強橫無匹的黑色劍氣,一連破開八顆光球,方才漸顯頹勢。
面對這每一擊都相當于金丹巔峰強者全力的攻擊,雄景泰沒有絲毫退縮之意。
他手中的黑色闊劍狠狠斬下,強橫無匹的闊劍以勢不可擋之勢,將余下的光球全部斬滅。
南興山堡城樓上方,眾將士再次發出震天的歡呼聲。
因為他們根本無法看到,背對著他們的雄景泰,嘴角溢出的那抹刺眼的殷紅。
柳復江盯著雄景泰眼神微眯,臉上閃過一絲惋惜之色。
因為他看的很清楚,雄景泰已是強弩之末,達到了極限。
畢竟在這麼短的時間,接下一次破空元氣彈,與兩輪金曜重光炮的攻擊。
即便化神境修為的自己,正面接下這麼多攻擊也會有點麻煩,更何況雄景泰僅僅只是元嬰修為。

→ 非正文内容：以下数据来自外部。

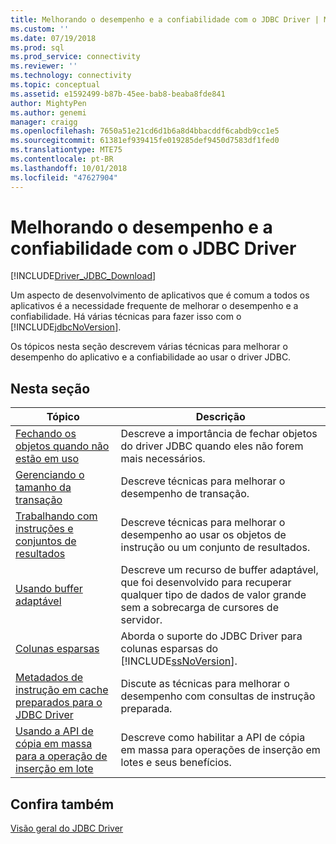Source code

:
 ```yaml
---
title: Melhorando o desempenho e a confiabilidade com o JDBC Driver | Microsoft Docs
ms.custom: ''
ms.date: 07/19/2018
ms.prod: sql
ms.prod_service: connectivity
ms.reviewer: ''
ms.technology: connectivity
ms.topic: conceptual
ms.assetid: e1592499-b87b-45ee-bab8-beaba8fde841
author: MightyPen
ms.author: genemi
manager: craigg
ms.openlocfilehash: 7650a51e21cd6d1b6a8d4bbacddf6cabdb9cc1e5
ms.sourcegitcommit: 61381ef939415fe019285def9450d7583df1fed0
ms.translationtype: MTE75
ms.contentlocale: pt-BR
ms.lasthandoff: 10/01/2018
ms.locfileid: "47627904"
---
```

# <a name="improving-performance-and-reliability-with-the-jdbc-driver"></a>Melhorando o desempenho e a confiabilidade com o JDBC Driver

[!INCLUDE[Driver_JDBC_Download](../../includes/driver_jdbc_download.md)]

Um aspecto de desenvolvimento de aplicativos que é comum a todos os aplicativos é a necessidade frequente de melhorar o desempenho e a confiabilidade. Há várias técnicas para fazer isso com o [!INCLUDE[jdbcNoVersion](../../includes/jdbcnoversion_md.md)].  
  
Os tópicos nesta seção descrevem várias técnicas para melhorar o desempenho do aplicativo e a confiabilidade ao usar o driver JDBC.  

## <a name="in-this-section"></a>Nesta seção

|Tópico|Descrição|  
|-----------|-----------------|  
|[Fechando os objetos quando não estão em uso](../../connect/jdbc/closing-objects-when-not-in-use.md)|Descreve a importância de fechar objetos do driver JDBC quando eles não forem mais necessários.|  
|[Gerenciando o tamanho da transação](../../connect/jdbc/managing-transaction-size.md)|Descreve técnicas para melhorar o desempenho de transação.|  
|[Trabalhando com instruções e conjuntos de resultados](../../connect/jdbc/working-with-statements-and-result-sets.md)|Descreve técnicas para melhorar o desempenho ao usar os objetos de instrução ou um conjunto de resultados.|  
|[Usando buffer adaptável](../../connect/jdbc/using-adaptive-buffering.md)|Descreve um recurso de buffer adaptável, que foi desenvolvido para recuperar qualquer tipo de dados de valor grande sem a sobrecarga de cursores de servidor.|  
|[Colunas esparsas](../../connect/jdbc/sparse-columns.md)|Aborda o suporte do JDBC Driver para colunas esparsas do [!INCLUDE[ssNoVersion](../../includes/ssnoversion-md.md)].|  
|[Metadados de instrução em cache preparados para o JDBC Driver](../../connect/jdbc/prepared-statement-metadata-caching-for-the-jdbc-driver.md)|Discute as técnicas para melhorar o desempenho com consultas de instrução preparada.|
|[Usando a API de cópia em massa para a operação de inserção em lote](../../connect/jdbc/use-bulk-copy-api-batch-insert-operation.md)|Descreve como habilitar a API de cópia em massa para operações de inserção em lotes e seus benefícios.|

## <a name="see-also"></a>Confira também

[Visão geral do JDBC Driver](../../connect/jdbc/overview-of-the-jdbc-driver.md)  
  
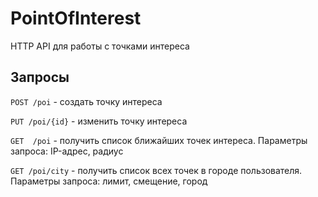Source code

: # PointOfInterest
HTTP API для работы с точками интереса

## Запросы

```POST /poi``` - создать точку интереса

```PUT /poi/{id}``` - изменить точку интереса

```GET  /poi``` - получить список ближайших точек интереса. Параметры запроса: IP-адрес, радиус

```GET /poi/city``` - получить список всех точек в городе пользователя. Параметры запроса: лимит, смещение, город
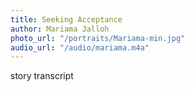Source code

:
 ```yaml
---
title: Seeking Acceptance
author: Mariama Jalloh
photo_url: "/portraits/Mariama-min.jpg"
audio_url: "/audio/mariama.m4a"
---
```


story transcript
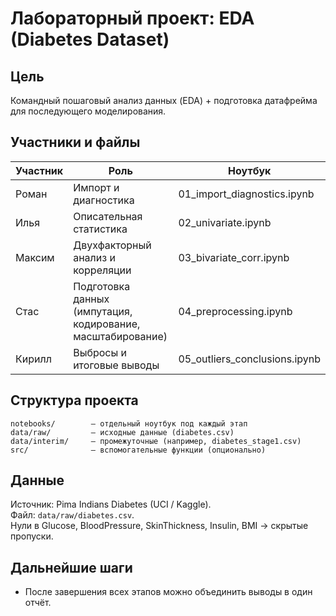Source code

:# Лабораторный проект: EDA (Diabetes Dataset)

## Цель
Командный пошаговый анализ данных (EDA) + подготовка датафрейма для последующего моделирования.

## Участники и файлы
| Участник | Роль | Ноутбук |
|----------|------|---------|
| Роман | Импорт и диагностика | 01_import_diagnostics.ipynb |
| Илья | Описательная статистика | 02_univariate.ipynb |
| Максим | Двухфакторный анализ и корреляции | 03_bivariate_corr.ipynb |
| Стас | Подготовка данных (импутация, кодирование, масштабирование) | 04_preprocessing.ipynb |
| Кирилл | Выбросы и итоговые выводы | 05_outliers_conclusions.ipynb |

## Структура проекта
```
notebooks/        — отдельный ноутбук под каждый этап  
data/raw/         — исходные данные (diabetes.csv)  
data/interim/     — промежуточные (например, diabetes_stage1.csv)  
src/              — вспомогательные функции (опционально)  
```
## Данные
Источник: Pima Indians Diabetes (UCI / Kaggle).  
Файл: `data/raw/diabetes.csv`.  
Нули в Glucose, BloodPressure, SkinThickness, Insulin, BMI → скрытые пропуски.

## Дальнейшие шаги
- После завершения всех этапов можно объединить выводы в один отчёт.
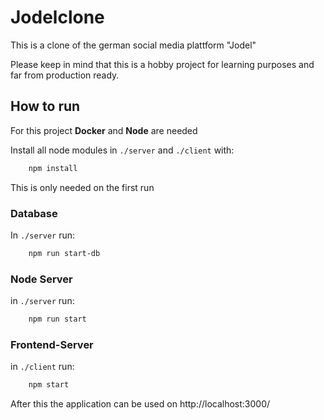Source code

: # Jodelclone

This is a clone of the german social media plattform "Jodel" 

Please keep in mind that this is a hobby project for learning purposes and far from production ready.

## How to run
For this project **Docker** and **Node** are needed

Install all node modules in `./server` and `./client` with:
``` bash
    npm install
```
This is only needed on the first run


### Database
In `./server` run:
``` bash
    npm run start-db
```

### Node Server
in `./server` run:
``` bash
    npm run start
```

### Frontend-Server
in `./client` run:
``` bash
    npm start
```

After this the application can be used on http://localhost:3000/
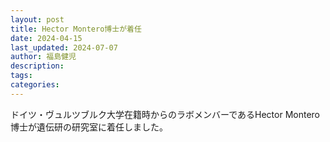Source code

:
 ```yaml
---
layout: post
title: Hector Montero博士が着任
date: 2024-04-15
last_updated: 2024-07-07
author: 福島健児
description:
tags:
categories:
---
```


ドイツ・ヴュルツブルク大学在籍時からのラボメンバーであるHector Montero博士が遺伝研の研究室に着任しました。
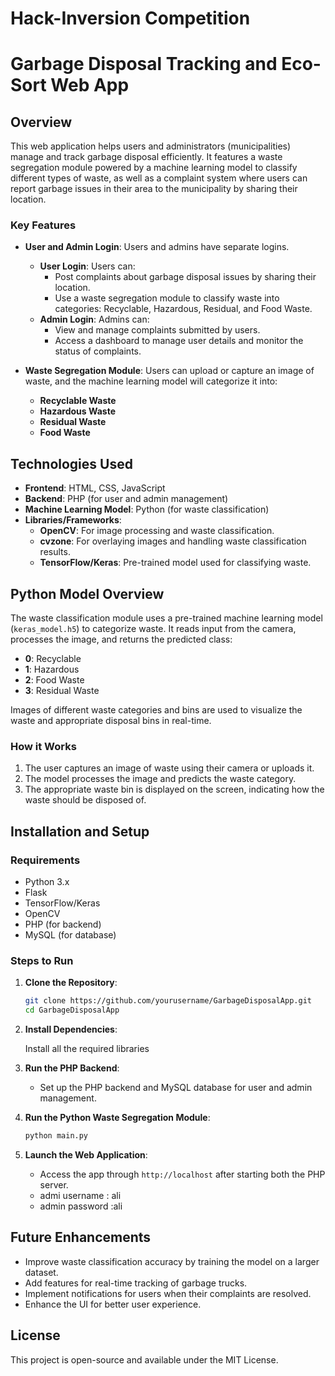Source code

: # Hack-Inversion Competition
# Garbage Disposal Tracking and Eco-Sort Web App

## Overview
This web application helps users and administrators (municipalities) manage and track garbage disposal efficiently. It features a waste segregation module powered by a machine learning model to classify different types of waste, as well as a complaint system where users can report garbage issues in their area to the municipality by sharing their location.

### Key Features
- **User and Admin Login**: Users and admins have separate logins.
  - **User Login**: Users can:
    - Post complaints about garbage disposal issues by sharing their location.
    - Use a waste segregation module to classify waste into categories: Recyclable, Hazardous, Residual, and Food Waste.
  - **Admin Login**: Admins can:
    - View and manage complaints submitted by users.
    - Access a dashboard to manage user details and monitor the status of complaints.

- **Waste Segregation Module**: Users can upload or capture an image of waste, and the machine learning model will categorize it into:
  - **Recyclable Waste**
  - **Hazardous Waste**
  - **Residual Waste**
  - **Food Waste**

## Technologies Used
- **Frontend**: HTML, CSS, JavaScript
- **Backend**: PHP (for user and admin management)
- **Machine Learning Model**: Python (for waste classification)
- **Libraries/Frameworks**:
  - **OpenCV**: For image processing and waste classification.
  - **cvzone**: For overlaying images and handling waste classification results.
  - **TensorFlow/Keras**: Pre-trained model used for classifying waste.
  
## Python Model Overview
The waste classification module uses a pre-trained machine learning model (`keras_model.h5`) to categorize waste. It reads input from the camera, processes the image, and returns the predicted class:
- **0**: Recyclable
- **1**: Hazardous
- **2**: Food Waste
- **3**: Residual Waste

Images of different waste categories and bins are used to visualize the waste and appropriate disposal bins in real-time.

### How it Works
1. The user captures an image of waste using their camera or uploads it.
2. The model processes the image and predicts the waste category.
3. The appropriate waste bin is displayed on the screen, indicating how the waste should be disposed of.


## Installation and Setup

### Requirements
- Python 3.x
- Flask
- TensorFlow/Keras
- OpenCV
- PHP (for backend)
- MySQL (for database)

### Steps to Run
1. **Clone the Repository**:
   ```bash
   git clone https://github.com/yourusername/GarbageDisposalApp.git
   cd GarbageDisposalApp
   ```
2. **Install Dependencies**:
   
   Install all the required libraries 
  
3. **Run the PHP Backend**:
   - Set up the PHP backend and MySQL database for user and admin management.
4. **Run the Python Waste Segregation Module**:
   ```bash
   python main.py
   ```
5. **Launch the Web Application**:
   - Access the app through `http://localhost` after starting both the PHP server.
   - admi username : ali
   - admin password :ali

## Future Enhancements
- Improve waste classification accuracy by training the model on a larger dataset.
- Add features for real-time tracking of garbage trucks.
- Implement notifications for users when their complaints are resolved.
- Enhance the UI for better user experience.

## License
This project is open-source and available under the MIT License.


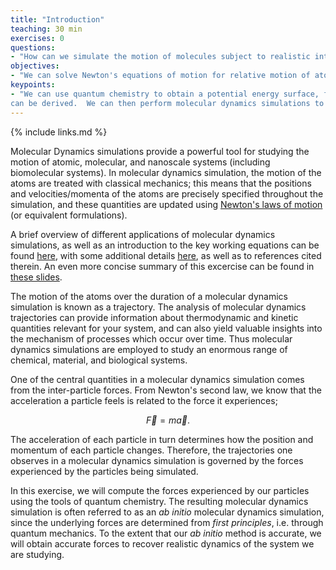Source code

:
 ```yaml
---
title: "Introduction"
teaching: 30 min
exercises: 0
questions:
- "How can we simulate the motion of molecules subject to realistic intramolecular forces?"
objectives:
- "We can solve Newton's equations of motion for relative motion of atoms subject to intramolecular forces."
keypoints:
- "We can use quantum chemistry to obtain a potential energy surface, from which realistic intramolecular forces 
can be derived.  We can then perform molecular dynamics simulations to solve Newton's equation of motion for the relative motion of atoms subject to realistic intramolecular forces."
---
```

{% include links.md %}

<script type="text/javascript" async src="https://cdnjs.cloudflare.com/ajax/libs/mathjax/2.7.7/MathJax.js?config=TeX-MML-AM_CHTML"> </script> <script src="https://unpkg.com/ngl@0.10.4/dist/ngl.js"></script>

Molecular Dynamics simulations provide a powerful tool for studying the motion of atomic, molecular, and nanoscale systems 
(including biomolecular systems).  In molecular dynamics simulation, the motion of the atoms are treated with classical mechanics; this means that the positions and velocities/momenta of the atoms are precisely specified throughout the simulation, and these quantities are updated using [Newton's laws of motion](https://en.wikipedia.org/wiki/Newton%27s_laws_of_motion) (or equivalent formulations).  

A brief overview of different applications of molecular dynamics simulations, as well as an introduction to the key working
equations can be found [here](https://github.com/FoleyLab/2019-Tapia-MolSSI/blob/master/Further_Reading/MD_MainPaper.pdf), with some additional details [here](https://github.com/FoleyLab/2019-Tapia-MolSSI/blob/master/Further_Reading/MD_TheoreticalBackground.pdf), as well as to references cited therein.  An even more concise summary of this excercise can be found in [these slides](https://github.com/FoleyLab/2019-Tapia-MolSSI/blob/master/Overview.pdf).

The motion of the atoms over the duration of a molecular dynamics simulation is known as a trajectory.  The analysis of 
molecular dynamics trajectories can provide information about thermodynamic and kinetic quantities relevant for your system, and can also yield valuable insights into the mechanism of processes which occur over time.  Thus molecular dynamics simulations are employed to study an enormous range of chemical, material, and biological systems.  

One of the central quantities in a molecular dynamics simulation comes from the inter-particle forces.  From Newton's second law, we know that the acceleration a particle feels is related to the force it experiences;

$$ \vec{F} = m \vec{a}. $$

The acceleration of each particle in turn determines how the position and momentum of each particle changes.  Therefore, the trajectories one observes in a molecular dynamics simulation is governed by the forces experienced by the particles being simulated.

In this exercise, we will compute the forces experienced by our particles using the tools of quantum chemistry.  The resulting molecular dynamics simulation is often referred to as an _ab_ _initio_ molecular dynamics simulation, since the underlying forces are determined from _first_ _principles_, i.e. through quantum mechanics.  To the extent that our _ab_ _initio_ method is accurate, we will obtain accurate forces to recover realistic dynamics of the system we are studying.   


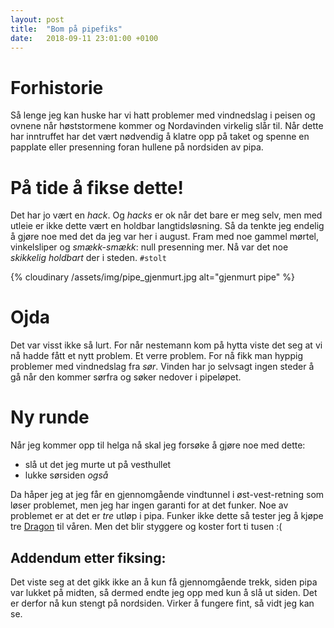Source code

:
 ```yaml
---
layout: post
title:  "Bom på pipefiks"
date:   2018-09-11 23:01:00 +0100
---
```


# Forhistorie
Så lenge jeg kan huske har vi hatt problemer med vindnedslag i peisen
og ovnene når høststormene kommer og Nordavinden virkelig slår til.
Når dette har inntruffet har det vært nødvendig å klatre opp på
taket og spenne en papplate eller presenning foran hullene på 
nordsiden av pipa.

# På tide å fikse dette!
Det har jo vært en _hack_. Og _hacks_ er ok når det bare er meg selv,
men med utleie er ikke dette vært en holdbar langtidsløsning. Så da
tenkte jeg endelig å gjøre noe med det da jeg var her i august. Fram
med noe gammel mørtel, vinkelsliper og _smækk-smækk_: null presenning
mer. Nå var det noe _skikkelig holdbart_ der i steden. <code>#stolt</code>

{% cloudinary /assets/img/pipe_gjenmurt.jpg alt="gjenmurt pipe" %}

# Ojda
Det var visst ikke så lurt. For når nestemann kom på hytta viste det
seg at vi nå hadde fått et nytt problem. Et verre problem. For nå 
fikk man hyppig problemer med vindnedslag fra _sør_. Vinden har jo 
selvsagt ingen steder å gå når den kommer sørfra og søker nedover
i pipeløpet. 

# Ny runde
Når jeg kommer opp til helga nå skal jeg forsøke å gjøre noe med dette:

- slå ut det jeg murte ut på vesthullet
- lukke sørsiden _også_

Da håper jeg at jeg får en gjennomgående vindtunnel i øst-vest-retning som løser 
problemet, men jeg har ingen garanti for at det funker. Noe av
problemet er at det er _tre_ utløp i pipa. Funker ikke dette
så tester jeg å kjøpe tre [Dragon](https://www.pipehatt.com/products/dragon-selvjusterende-pipehatt-200mm) til våren. Men det blir styggere
og koster fort ti tusen :(

## Addendum etter fiksing:
Det viste seg at det gikk ikke an å kun få gjennomgående trekk, siden pipa var lukket på midten, 
så dermed endte jeg opp med kun å slå ut siden. Det er derfor nå kun stengt på
nordsiden. Virker å fungere fint, så vidt jeg kan se.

畢竟是正面硬接這些攻擊,要完完全全硬抗下來,而非對敵那般可以憑借速度或者其他手段躲開這些攻擊。
元嬰修為硬接一次破空元氣彈不死,便已經算是命大了。
連續兩輪金曜重光炮,每一輪近二十發攻擊,這攻擊強度太過恐怖。
雄景泰屹立于虛空之中,手中的黑色闊劍再次舉起。
柳復江看著雄景泰,臉上露出一抹敬重之色。
隨後他看向法器軍陣列,沉聲命令道︰「調整發射間隔為二十秒,兩組金曜重光炮一齊發射!」
面對值得尊敬的對手,嚴陣以待便是最好的尊重。
雄景泰看著柳復江,四目相對露出一抹笑意。
二十秒後兩組金曜重光炮同時發動攻擊。
三十余發巨大白色光球同時撲面而來。
雄景泰一聲暴喝,魁梧的身軀周圍,幾乎凝成實體的肅殺之氣環繞。
他手中黑色闊劍光芒大盛,劈出一道劍氣與白色光球狠狠撞在一起。
一顆顆白色光球接連爆開,發出尖銳恐怖的爆鳴聲。
與此同時,更多的光球一擁而上。
雄景泰雙手持劍悍然迎上,整個人仿佛化為一尊煞神。
黑色闊劍狠狠揮動,強大的劍意煞氣交織,接連破開白色光球。
便在這時突然響起一聲脆響,雄景泰手中的黑色闊劍,再也承受不住轟然斷裂。
在無數目光的注視下,虛空之中金曜重光炮的攻擊瘋狂沖擊那道身形。
雄景泰丟下闊劍咆哮著迎上,身軀被白色光球爆開的光芒吞沒。
「軍團長!」
南興山堡,無數守城將士悲呼。
陳建看著這一幕,眼眶通紅臉色猙獰。
他轉身看向身後幾名士兵,沉聲命令道︰「立即點火焚燒!」
「軍團長!軍團長還活著!」一個驚喜的聲音響起。
無數道目光循聲看去,一道身形依舊屹立在虛空之中。
雄景泰拼命的想要站直身軀,但胸月復間猙獰的傷勢帶來的劇痛感,使他全身痙攣顫栗無法站直。
不過不管怎樣他還活著,還在用自己的血肉之軀,擋在南興山堡前方。